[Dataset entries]
——————————
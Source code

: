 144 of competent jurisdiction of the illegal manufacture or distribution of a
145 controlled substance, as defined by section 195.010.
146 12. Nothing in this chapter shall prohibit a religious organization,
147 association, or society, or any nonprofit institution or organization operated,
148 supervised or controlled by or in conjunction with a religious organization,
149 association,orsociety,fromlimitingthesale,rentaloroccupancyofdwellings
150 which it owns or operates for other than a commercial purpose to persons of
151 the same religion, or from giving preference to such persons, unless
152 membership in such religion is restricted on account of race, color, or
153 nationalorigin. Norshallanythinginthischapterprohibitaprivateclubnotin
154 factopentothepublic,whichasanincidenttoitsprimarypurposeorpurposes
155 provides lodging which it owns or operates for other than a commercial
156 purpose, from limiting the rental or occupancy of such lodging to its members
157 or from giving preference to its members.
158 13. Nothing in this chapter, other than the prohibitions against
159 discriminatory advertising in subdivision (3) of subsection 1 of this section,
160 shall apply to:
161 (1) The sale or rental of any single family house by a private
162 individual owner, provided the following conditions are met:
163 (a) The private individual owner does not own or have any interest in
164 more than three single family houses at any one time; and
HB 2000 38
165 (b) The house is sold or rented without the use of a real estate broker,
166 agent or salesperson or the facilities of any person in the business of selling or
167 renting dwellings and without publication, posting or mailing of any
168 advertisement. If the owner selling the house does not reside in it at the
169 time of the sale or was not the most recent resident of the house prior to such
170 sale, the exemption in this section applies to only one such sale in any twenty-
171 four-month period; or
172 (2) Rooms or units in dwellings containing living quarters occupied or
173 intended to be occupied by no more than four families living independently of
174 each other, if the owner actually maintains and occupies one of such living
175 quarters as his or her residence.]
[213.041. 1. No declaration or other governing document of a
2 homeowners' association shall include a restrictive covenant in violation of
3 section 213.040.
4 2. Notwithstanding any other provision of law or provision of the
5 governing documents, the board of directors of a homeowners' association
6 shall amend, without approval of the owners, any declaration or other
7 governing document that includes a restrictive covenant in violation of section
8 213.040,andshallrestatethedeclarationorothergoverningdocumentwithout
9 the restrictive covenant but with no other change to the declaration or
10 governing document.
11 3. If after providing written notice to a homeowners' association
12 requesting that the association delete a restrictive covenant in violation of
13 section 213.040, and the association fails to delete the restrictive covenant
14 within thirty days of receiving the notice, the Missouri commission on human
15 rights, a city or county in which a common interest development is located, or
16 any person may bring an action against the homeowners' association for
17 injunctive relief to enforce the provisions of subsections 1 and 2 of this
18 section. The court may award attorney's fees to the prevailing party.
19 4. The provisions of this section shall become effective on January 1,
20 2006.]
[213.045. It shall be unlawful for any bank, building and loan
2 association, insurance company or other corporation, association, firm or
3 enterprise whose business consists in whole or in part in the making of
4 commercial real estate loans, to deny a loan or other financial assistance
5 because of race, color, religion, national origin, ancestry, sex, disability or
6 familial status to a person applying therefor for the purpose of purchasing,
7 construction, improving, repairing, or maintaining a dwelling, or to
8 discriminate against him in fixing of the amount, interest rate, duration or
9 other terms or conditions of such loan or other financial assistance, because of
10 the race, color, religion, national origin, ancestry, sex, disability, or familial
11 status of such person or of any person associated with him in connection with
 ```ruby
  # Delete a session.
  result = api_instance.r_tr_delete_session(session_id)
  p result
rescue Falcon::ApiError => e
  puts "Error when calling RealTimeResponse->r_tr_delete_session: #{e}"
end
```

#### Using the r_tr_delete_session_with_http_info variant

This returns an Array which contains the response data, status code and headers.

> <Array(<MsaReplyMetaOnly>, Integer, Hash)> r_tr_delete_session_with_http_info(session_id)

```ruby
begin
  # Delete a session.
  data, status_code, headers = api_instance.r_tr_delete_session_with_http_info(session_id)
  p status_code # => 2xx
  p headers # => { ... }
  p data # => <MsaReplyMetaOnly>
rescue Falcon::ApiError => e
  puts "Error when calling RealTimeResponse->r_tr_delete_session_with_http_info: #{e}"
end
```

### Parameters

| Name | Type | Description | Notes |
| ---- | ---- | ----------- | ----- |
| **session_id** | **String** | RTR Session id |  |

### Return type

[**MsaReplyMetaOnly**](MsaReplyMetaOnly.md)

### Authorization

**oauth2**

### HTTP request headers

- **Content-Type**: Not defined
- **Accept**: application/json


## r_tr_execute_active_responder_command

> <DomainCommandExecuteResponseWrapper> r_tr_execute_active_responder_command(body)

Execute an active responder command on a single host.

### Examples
——————————
Task description —
Each record above should be set down again in its exact wording.

Result of the exercise —
Source code

: 144 of competent jurisdiction of the illegal manufacture or distribution of a
145 controlled substance, as defined by section 195.010.
146 12. Nothing in this chapter shall prohibit a religious organization,
147 association, or society, or any nonprofit institution or organization operated,
148 supervised or controlled by or in conjunction with a religious organization,
149 association,orsociety,fromlimitingthesale,rentaloroccupancyofdwellings
150 which it owns or operates for other than a commercial purpose to persons of
151 the same religion, or from giving preference to such persons, unless
152 membership in such religion is restricted on account of race, color, or
153 nationalorigin. Norshallanythinginthischapterprohibitaprivateclubnotin
154 factopentothepublic,whichasanincidenttoitsprimarypurposeorpurposes
155 provides lodging which it owns or operates for other than a commercial
156 purpose, from limiting the rental or occupancy of such lodging to its members
157 or from giving preference to its members.
158 13. Nothing in this chapter, other than the prohibitions against
159 discriminatory advertising in subdivision (3) of subsection 1 of this section,
160 shall apply to:
161 (1) The sale or rental of any single family house by a private
162 individual owner, provided the following conditions are met:
163 (a) The private individual owner does not own or have any interest in
164 more than three single family houses at any one time; and
HB 2000 38
165 (b) The house is sold or rented without the use of a real estate broker,
166 agent or salesperson or the facilities of any person in the business of selling or
167 renting dwellings and without publication, posting or mailing of any
168 advertisement. If the owner selling the house does not reside in it at the
169 time of the sale or was not the most recent resident of the house prior to such
170 sale, the exemption in this section applies to only one such sale in any twenty-
171 four-month period; or
172 (2) Rooms or units in dwellings containing living quarters occupied or
173 intended to be occupied by no more than four families living independently of
174 each other, if the owner actually maintains and occupies one of such living
175 quarters as his or her residence.]
[213.041. 1. No declaration or other governing document of a
2 homeowners' association shall include a restrictive covenant in violation of
3 section 213.040.
4 2. Notwithstanding any other provision of law or provision of the
5 governing documents, the board of directors of a homeowners' association
6 shall amend, without approval of the owners, any declaration or other
7 governing document that includes a restrictive covenant in violation of section
8 213.040,andshallrestatethedeclarationorothergoverningdocumentwithout
9 the restrictive covenant but with no other change to the declaration or
10 governing document.
11 3. If after providing written notice to a homeowners' association
12 requesting that the association delete a restrictive covenant in violation of
13 section 213.040, and the association fails to delete the restrictive covenant
14 within thirty days of receiving the notice, the Missouri commission on human
15 rights, a city or county in which a common interest development is located, or
16 any person may bring an action against the homeowners' association for
17 injunctive relief to enforce the provisions of subsections 1 and 2 of this
18 section. The court may award attorney's fees to the prevailing party.
19 4. The provisions of this section shall become effective on January 1,
20 2006.]
[213.045. It shall be unlawful for any bank, building and loan
2 association, insurance company or other corporation, association, firm or
3 enterprise whose business consists in whole or in part in the making of
4 commercial real estate loans, to deny a loan or other financial assistance
5 because of race, color, religion, national origin, ancestry, sex, disability or
6 familial status to a person applying therefor for the purpose of purchasing,
7 construction, improving, repairing, or maintaining a dwelling, or to
8 discriminate against him in fixing of the amount, interest rate, duration or
9 other terms or conditions of such loan or other financial assistance, because of
10 the race, color, religion, national origin, ancestry, sex, disability, or familial
11 status of such person or of any person associated with him in connection with
 ```ruby
  # Delete a session.
  result = api_instance.r_tr_delete_session(session_id)
  p result
rescue Falcon::ApiError => e
  puts "Error when calling RealTimeResponse->r_tr_delete_session: #{e}"
end
```

#### Using the r_tr_delete_session_with_http_info variant

This returns an Array which contains the response data, status code and headers.

> <Array(<MsaReplyMetaOnly>, Integer, Hash)> r_tr_delete_session_with_http_info(session_id)

```ruby
begin
  # Delete a session.
  data, status_code, headers = api_instance.r_tr_delete_session_with_http_info(session_id)
  p status_code # => 2xx
  p headers # => { ... }
  p data # => <MsaReplyMetaOnly>
rescue Falcon::ApiError => e
  puts "Error when calling RealTimeResponse->r_tr_delete_session_with_http_info: #{e}"
end
```

### Parameters

| Name | Type | Description | Notes |
| ---- | ---- | ----------- | ----- |
| **session_id** | **String** | RTR Session id |  |

### Return type

[**MsaReplyMetaOnly**](MsaReplyMetaOnly.md)

### Authorization

**oauth2**

### HTTP request headers

- **Content-Type**: Not defined
- **Accept**: application/json


## r_tr_execute_active_responder_command

> <DomainCommandExecuteResponseWrapper> r_tr_execute_active_responder_command(body)

Execute an active responder command on a single host.

### Examples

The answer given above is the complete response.